Thursday, January 29, 2009

On state processing and event processing


Yesterday, I got visited by my (now- Ex) Master student Elad Margalit, about his thesis regarding dynamic setting of traffic light policies I have written before. For some strange reason he decided that I deserve a gift for his graduation so he brought me a "flip clock" that looks like this. Strangely enough it switches the labels to show the correct time, all people who somehow got to my office yesterday thought it is a cool gadget, and it is now located in front of my eyes.

Today's topic is some echo to the discussion started by my friend and ex-IBM colleague Claudi AKA patternstorm on the forum in the complexevents site. Claudi has defined state as a sequence of events, while several others answered that this is not really the definition.
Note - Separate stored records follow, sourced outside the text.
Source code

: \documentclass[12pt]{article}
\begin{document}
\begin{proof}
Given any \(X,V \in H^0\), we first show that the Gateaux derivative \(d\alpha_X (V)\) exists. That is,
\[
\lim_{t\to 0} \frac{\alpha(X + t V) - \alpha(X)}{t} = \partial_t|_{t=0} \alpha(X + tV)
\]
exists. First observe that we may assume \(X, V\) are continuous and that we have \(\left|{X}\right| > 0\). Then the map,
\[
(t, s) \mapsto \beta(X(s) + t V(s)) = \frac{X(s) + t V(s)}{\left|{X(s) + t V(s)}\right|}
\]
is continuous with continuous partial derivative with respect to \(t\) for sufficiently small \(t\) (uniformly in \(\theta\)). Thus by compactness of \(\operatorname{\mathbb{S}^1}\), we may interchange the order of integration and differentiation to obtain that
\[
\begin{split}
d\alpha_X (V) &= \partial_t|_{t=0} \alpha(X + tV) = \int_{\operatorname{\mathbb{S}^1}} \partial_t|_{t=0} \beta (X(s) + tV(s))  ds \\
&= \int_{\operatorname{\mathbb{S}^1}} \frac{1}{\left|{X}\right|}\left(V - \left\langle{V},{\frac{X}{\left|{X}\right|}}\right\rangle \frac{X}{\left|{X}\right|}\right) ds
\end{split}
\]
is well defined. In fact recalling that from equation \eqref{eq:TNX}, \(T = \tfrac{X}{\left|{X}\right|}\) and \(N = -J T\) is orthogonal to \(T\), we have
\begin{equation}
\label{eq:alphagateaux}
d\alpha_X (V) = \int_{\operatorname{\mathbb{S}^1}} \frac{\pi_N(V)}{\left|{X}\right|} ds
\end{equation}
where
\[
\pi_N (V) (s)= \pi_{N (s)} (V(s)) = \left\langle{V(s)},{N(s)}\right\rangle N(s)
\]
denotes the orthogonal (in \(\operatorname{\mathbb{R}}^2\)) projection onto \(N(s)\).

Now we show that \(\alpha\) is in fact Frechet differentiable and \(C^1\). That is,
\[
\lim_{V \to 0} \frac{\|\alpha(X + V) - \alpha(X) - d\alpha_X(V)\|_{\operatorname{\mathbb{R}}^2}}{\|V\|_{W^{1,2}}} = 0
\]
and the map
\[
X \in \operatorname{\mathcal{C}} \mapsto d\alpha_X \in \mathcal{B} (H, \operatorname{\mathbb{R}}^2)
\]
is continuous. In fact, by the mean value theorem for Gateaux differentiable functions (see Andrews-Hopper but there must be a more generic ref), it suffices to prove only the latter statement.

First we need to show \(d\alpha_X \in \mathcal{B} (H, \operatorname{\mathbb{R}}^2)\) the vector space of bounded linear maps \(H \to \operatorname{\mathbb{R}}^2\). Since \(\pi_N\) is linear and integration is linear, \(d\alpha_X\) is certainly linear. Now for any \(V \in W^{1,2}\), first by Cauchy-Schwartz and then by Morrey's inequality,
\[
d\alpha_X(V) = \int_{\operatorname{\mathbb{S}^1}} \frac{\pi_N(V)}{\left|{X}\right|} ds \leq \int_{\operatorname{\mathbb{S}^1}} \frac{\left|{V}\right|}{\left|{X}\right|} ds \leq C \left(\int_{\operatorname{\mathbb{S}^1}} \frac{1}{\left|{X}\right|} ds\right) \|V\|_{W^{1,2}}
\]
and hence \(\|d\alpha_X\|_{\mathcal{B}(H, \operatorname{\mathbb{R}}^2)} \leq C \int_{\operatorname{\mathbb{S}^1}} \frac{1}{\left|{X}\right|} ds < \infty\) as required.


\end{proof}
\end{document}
Before getting to definition, there was also very concrete motivation that Claudi mentioned -- if we equate state to "sequence of transitions" than state processing becomes a kind of event processing. I think that it is important to discuss this statement.

While state is not exactly a sequence of transitions, it is true that the value represented by the state can be reconstructed if we apply the series of transitions on an initial state, and considering that the initial transition is null and the first transition creates the state, we can obtain all information as part of series of transitions.

Let's take a simple example. The state represents the value of my balance in the bank checking account. The transitions start from a one that opens this account, going through deposits, withdrawals, commissions of the bank etc.. I have opened my current checking account in 1984. Assuming that I would like to process this state, such as getting an alert everytime that my account balance becomes negative (unlike the USA, in Israel overdraft is a common practice). I can make it an event processing activity by taking all transition from 1984 and reconstruct the state with each new transition, however, this is not an efficient way to do it, first I'll need to keep all the historical transitions forever, second, it is much more cost-effective to maintain the balance as an entity, and process it.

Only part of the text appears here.